Hört er auf sie nicht, so sage es der Gemeinde; hört er aber auch auf die Gemeinde nicht, so sei er für dich wie ein Heide und ein Zöllner. (Matthäus 18:17)
Wahrlich, ich sage euch: Was ihr auf der Erde binden werdet, das wird im Himmel gebunden sein, und was ihr auf der Erde lösen werdet, das wird im Himmel gelöst sein. (Matthäus 18:18)
Die Erkenntnis, dass die praktische Seite des Königreichs in der örtlichen Gemeinde liegt, führt weg von idealisierten Vorstellungen und hin zu einem nüchternen, zugleich hoffnungsvollen Blick auf das konkrete Miteinander vor Ort. Die Schwächen und Spannungen einer Gemeinde verlieren dann nicht ihre Schwere, aber sie sind nicht mehr das letzte Wort. Insofern wir uns als Teil der Gemeinde verstehen, wird jede Beziehung, jedes Gespräch, jede gemeinsame Entscheidung zu einem Ort, an dem sich die Wirklichkeit des Königreichs entfalten kann. Das macht geduldig mit den Unreifen, wachsam gegenüber der eigenen Härte und dankbar für jede Erfahrung von Vergebung und Einmütigkeit. So wächst langsam ein Bewusstsein: Christus regiert nicht nur irgendwann sichtbar, sondern jetzt schon mitten unter denen, die sich in Seinem Namen versammeln – und gerade diese unscheinbare Ortsgemeinde ist der Ort, an dem Seine Königsherrschaft im Alltag Raum gewinnt.
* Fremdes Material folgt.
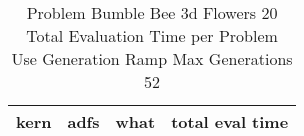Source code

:\begin{table}[H]
\caption{Problem  Bumble Bee 3d  Flowers 20\\Total Evaluation Time per Problem \\ Use Generation Ramp  Max Generations 52\\}
\begin{center}
\scalebox{1.0} %
{
\begin{tabular}{lllr}
\hline
kern & adfs & what & total eval time \\
\hline


\end{tabular}
}
\end{center}
\end{table}

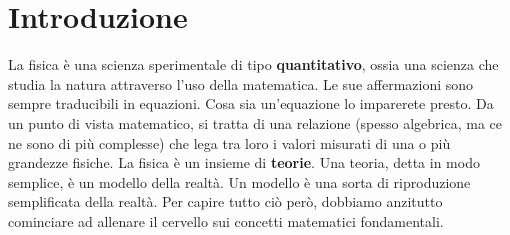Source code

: \section{Introduzione}
La fisica è una scienza sperimentale di tipo \textbf{quantitativo}, ossia una scienza che studia la natura attraverso l'uso della matematica. Le sue affermazioni sono sempre traducibili in equazioni. Cosa sia un'equazione lo imparerete presto. Da un punto di vista matematico, si tratta di una relazione (spesso algebrica, ma ce ne sono di più complesse) che lega tra loro i valori misurati di una o più grandezze fisiche. La fisica è un insieme di \textbf{teorie}. Una teoria, detta in modo semplice, è un modello della realtà. Un modello è una sorta di riproduzione semplificata della realtà. Per capire tutto ciò però, dobbiamo anzitutto cominciare ad allenare il cervello sui concetti matematici fondamentali.
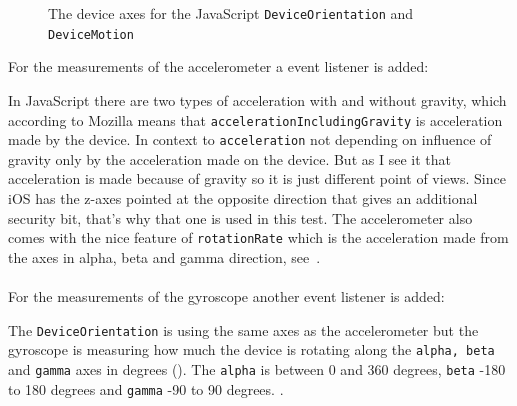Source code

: \begin{figure}[H]
\begin{minipage}[c]{.23\textwidth}
    \hspace{1cm}
  \end{minipage}
  \caption{The device axes for the JavaScript \texttt{DeviceOrientation} and \texttt{DeviceMotion}}
  \label{fig:device-axes}
\end{figure}

For the measurements of the accelerometer a event listener is added:

In JavaScript there are two types of acceleration with and without gravity, which according to Mozilla means that \texttt{accelerationIncludingGravity} is acceleration made by the device. In context to \texttt{acceleration} not depending on influence of gravity only by the acceleration made on the device. But as I see it that acceleration is made because of gravity so it is just different point of views. Since iOS has the z-axes pointed at the opposite direction that gives an additional security bit, that's why that one is used in this test. The accelerometer also comes with the nice feature of \texttt{rotationRate} which is the acceleration made from the axes in alpha, beta and gamma direction, see~. \cite[]{sensor:accIncludingGravity} \\
\\
For the measurements of the gyroscope another event listener is added:

The \texttt{DeviceOrientation} is using the same axes as the accelerometer but the gyroscope is measuring how much the device is rotating along the \texttt{alpha, beta} and \texttt{gamma} axes in degrees (). The \texttt{alpha} is between 0 and 360 degrees, \texttt{beta} -180 to 180 degrees and \texttt{gamma} -90 to 90 degrees. \citet{sensor:DeviceOrientation:spec}.

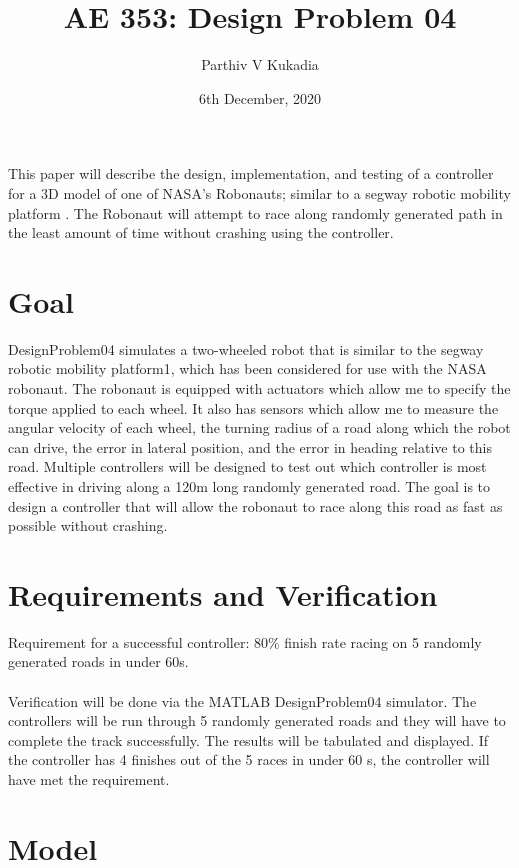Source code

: \documentclass{article}
\title{AE 353: Design Problem 04}
\author{Parthiv V Kukadia}
\date{6th December, 2020}
\begin{document}
\maketitle
This paper will describe the design, implementation, and testing of a controller for a 3D model of one of NASA’s Robonauts; similar to a segway robotic mobility platform \cite{RMP}. The Robonaut will attempt to race along randomly generated path in the least amount of time without crashing using the controller.

\section{Goal}
DesignProblem04 simulates a two-wheeled robot that is similar to the segway robotic mobility platform1, which has been considered for use with the NASA robonaut. The robonaut is equipped with actuators which allow me to specify the torque applied to each wheel. It also has sensors which allow me to measure the angular velocity of each wheel, the turning radius of a road along which the robot can drive, the error in lateral position, and the error in heading relative to this road. Multiple controllers will be designed to test out which controller is most effective in driving along a 120m long randomly generated road. The goal is to design a controller that will allow the robonaut to race along this road as fast as possible without crashing.

\section{Requirements and Verification}
Requirement for a successful controller: 80$\%$ finish rate racing on 5 randomly generated roads in under 60s.\\
\\
Verification will be done via the MATLAB DesignProblem04 simulator. The controllers will be run through 5 randomly generated roads and they will have to complete the track successfully. The results will be tabulated and displayed. If the controller has 4 finishes out of the 5 races in under 60 s, the controller will have met the requirement.

\section{Model}
\end{document}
Herr Jesus Christus, danke, dass Du uns nicht allein gelassen hast, sondern uns als Volk des Königreichs zusammenstellst und uns einen Platz in der örtlichen Gemeinde gibst. Du kennst unseren Stolz, unsere verborgene Wut, unsere Verletzungen und unseren Ehrgeiz – und doch rufst Du uns, klein zu werden wie Kinder und einander nicht zu Fall zu bringen. Wir bitten Dich, durch Deinen Geist unsere Herzen weich zu machen, dass wir demütig werden, schnell loslassen können, was uns beleidigt, und die „Kleinen“ in unserer Mitte so sehen, wie der Vater sie sieht. Lass Deine Gegenwart in unserer Gemeinde spürbar werden, damit Deine Autorität nicht als Last, sondern als Schutz und Heilung erfahren wird. Stärke die Einmütigkeit im Gebet, erneuere zerbrochene Beziehungen und erfülle uns mit der Hoffnung, dass Dein Königreich mitten in unserer Schwachheit Gestalt gewinnt. Dir vertrauen wir unsere Beziehungen an und erwarten, dass Deine Gnade größer ist als unsere Geschichte. Amen.